[ASSIGNED TASK]
In your copy, leave out all pictures and reproduce every entry exactly.

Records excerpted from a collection
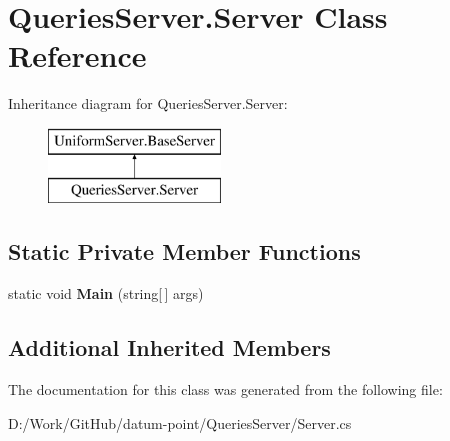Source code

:\hypertarget{class_queries_server_1_1_server}{}\section{Queries\+Server.\+Server Class Reference}
\label{class_queries_server_1_1_server}
Inheritance diagram for Queries\+Server.\+Server\+:\begin{figure}[H]
\begin{center}
\leavevmode
\includegraphics[height=2.000000cm]{d2/d9a/class_queries_server_1_1_server}
\end{center}
\end{figure}
\subsection*{Static Private Member Functions}
\begin{DoxyCompactItemize}
\item 
\mbox{\label{class_queries_server_1_1_server_ae294b75511557ef0701455c0e2ba785d}} 
static void {\bfseries Main} (string\mbox{[}$\,$\mbox{]} args)
\end{DoxyCompactItemize}
\subsection*{Additional Inherited Members}


The documentation for this class was generated from the following file\+:\begin{DoxyCompactItemize}
\item 
D\+:/\+Work/\+Git\+Hub/datum-\/point/\+Queries\+Server/Server.\+cs\end{DoxyCompactItemize}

[SOLVED EXERCISE]
Source code

:\hypertarget{class_queries_server_1_1_server}{}\section{Queries\+Server.\+Server Class Reference}
\label{class_queries_server_1_1_server}
Inheritance diagram for Queries\+Server.\+Server\+:\begin{figure}[H]
\begin{center}
\leavevmode
\includegraphics[height=2.000000cm]{d2/d9a/class_queries_server_1_1_server}
\end{center}
\end{figure}
\subsection*{Static Private Member Functions}
\begin{DoxyCompactItemize}
\item 
\mbox{\label{class_queries_server_1_1_server_ae294b75511557ef0701455c0e2ba785d}} 
static void {\bfseries Main} (string\mbox{[}$\,$\mbox{]} args)
\end{DoxyCompactItemize}
\subsection*{Additional Inherited Members}


The documentation for this class was generated from the following file\+:\begin{DoxyCompactItemize}
\item 
D\+:/\+Work/\+Git\+Hub/datum-\/point/\+Queries\+Server/Server.\+cs\end{DoxyCompactItemize}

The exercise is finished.